PMP or other recognized certification is highly desirable.

Responsibilities

Lead and execute end-to-end device and packaging technology deployment projects and sub-projects within regulated manufacturing environments.
Drive strategic equipment and process initiatives to enhance product robustness, efficiency, and future-readiness, including the introduction of novel technologies across the entire product lifecycle.
Own the technology lifecycle from concept assessment and pilot execution through to large-scale deployment, rigorously evaluating feasibility, scalability, and implementation readiness.
Proactively identify risks and implement effective mitigation strategies to ensure project objectives, scope, and timelines are achieved.

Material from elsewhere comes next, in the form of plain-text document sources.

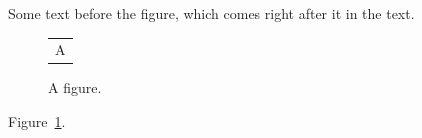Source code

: \documentclass{article}
\begin{document}
Some text before the figure, which comes right after it in the text.
\begin{figure}[H]
\centering
\begin{tabular}{c}A\end{tabular}
\caption{A figure.}\label{f1}
\end{figure}
Figure~\ref{f1}.
\end{document}
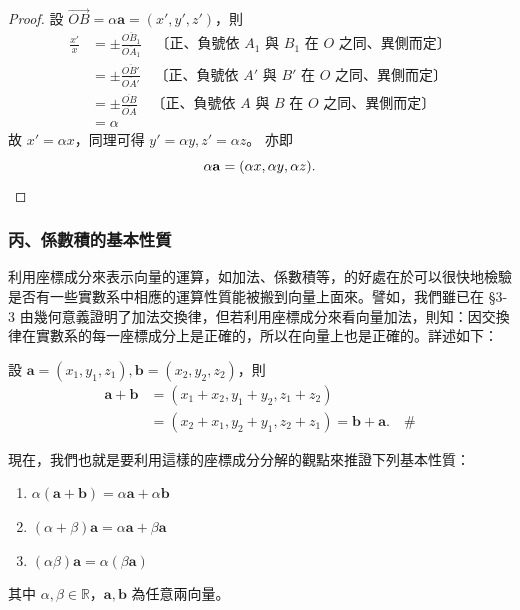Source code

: \begin{proof}
設 $\vec{OB} = \alpha\mathbf{a} = (x', y', z')$，則
\begin{align*}
\frac{x'}{x} &= \pm \frac{\overline{OB_1}}{\overline{OA_1}} \quad \text{〔正、負號依 $A_1$ 與 $B_1$ 在 $O$ 之同、異側而定〕} \\
&= \pm \frac{\overline{OB'}}{\overline{OA'}} \quad \text{〔正、負號依 $A'$ 與 $B'$ 在 $O$ 之同、異側而定〕} \\
&= \pm \frac{\overline{OB}}{\overline{OA}} \quad \text{〔正、負號依 $A$ 與 $B$ 在 $O$ 之同、異側而定〕} \\
&= \alpha
\end{align*}
故 $x' = \alpha x$，同理可得 $y' = \alpha y, z' = \alpha z$。
亦即
\[ \alpha\mathbf{a} = (\alpha x, \alpha y, \alpha z). \qedhere \]
\end{proof}

\subsubsection*{丙、係數積的基本性質}

利用座標成分來表示向量的運算，如加法、係數積等，的好處在於可以很快地檢驗是否有一些實數系中相應的運算性質能被搬到向量上面來。譬如，我們雖已在 §3-3 由幾何意義證明了加法交換律，但若利用座標成分來看向量加法，則知：因交換律在實數系的每一座標成分上是正確的，所以在向量上也是正確的。詳述如下：

設 $\mathbf{a} = (x_1, y_1, z_1), \mathbf{b} = (x_2, y_2, z_2)$，則
\begin{align*}
\mathbf{a} + \mathbf{b} &= (x_1 + x_2, y_1 + y_2, z_1 + z_2) \\
&= (x_2 + x_1, y_2 + y_1, z_2 + z_1) = \mathbf{b} + \mathbf{a}. \quad \#
\end{align*}

現在，我們也就是要利用這樣的座標成分分解的觀點來推證下列基本性質：

\begin{proposition}
\begin{enumerate}[label=(\Roman*), leftmargin=2em]
  \item $\alpha(\mathbf{a} + \mathbf{b}) = \alpha\mathbf{a} + \alpha\mathbf{b}$
  \item $(\alpha + \beta)\mathbf{a} = \alpha\mathbf{a} + \beta\mathbf{a}$
  \item $(\alpha\beta)\mathbf{a} = \alpha(\beta\mathbf{a})$
\end{enumerate}
其中 $\alpha, \beta \in \mathbb{R}$，$\mathbf{a}, \mathbf{b}$ 為任意兩向量。
\end{proposition}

Oversee and execute critical equipment acceptance protocols (FAT, SAT), coordinating user engagement and ensuring compliance with regulated standards.
Ensure timely review and approval of critical design, qualification, and validation deliverables (e.g., technical specifications, test documentation) in partnership with Site Engineering, Quality, Device Development, MSAT and User teams.
Ensure seamless, cross-functional coordination and alignment among key project stakeholders, including Automation, Quality/Compliance, Process Engineering, and Manufacturing Operations.
Manage the full supplier relationship lifecycle, including selection, contract engagement, performance monitoring, and comprehensive review of critical technical documentation.